■ Directions
Scan the entries that follow and copy out every line containing "This".

───── Dataset entries ─────

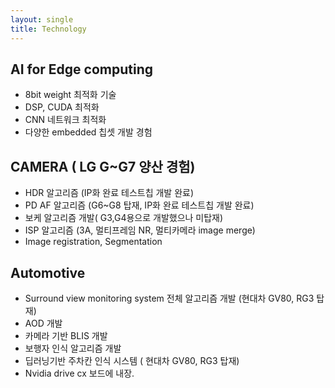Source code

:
 ```yaml
---
layout: single
title: Technology
---
```


## AI for Edge computing

- 8bit  weight 최적화 기술
- DSP, CUDA 최적화
- CNN 네트워크 최적화
- 다양한 embedded 칩셋 개발 경험

## CAMERA ( LG G~G7 양산 경험)
- HDR 알고리즘   (IP화 완료 테스트칩 개발 완료)   
- PD AF 알고리즘 (G6~G8 탑재, IP화 완료 테스트칩 개발 완료)
- 보케 알고리즘 개발( G3,G4용으로 개발했으나 미탑재)
- ISP  알고리즘 (3A, 멀티프레임 NR, 멀티카메라 image merge)
- Image registration, Segmentation

## Automotive
- Surround view monitoring system 전체 알고리즘 개발 (현대차 GV80, RG3 탑재)
- AOD 개발 
- 카메라 기반 BLIS 개발
- 보행자 인식 알고리즘 개발
- 딥러닝기반 주차칸 인식 시스템 (  현대차 GV80, RG3 탑재)
- Nvidia drive cx 보드에 내장.
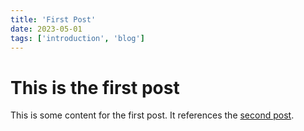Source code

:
 ```yaml
---
title: 'First Post'
date: 2023-05-01
tags: ['introduction', 'blog']
---
```


# This is the first post

This is some content for the first post. It references the [second post](/posts/second-post).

─────

■ Exercise answer
# This is the first post
This is some content for the first post. It references the [second post](/posts/second-post).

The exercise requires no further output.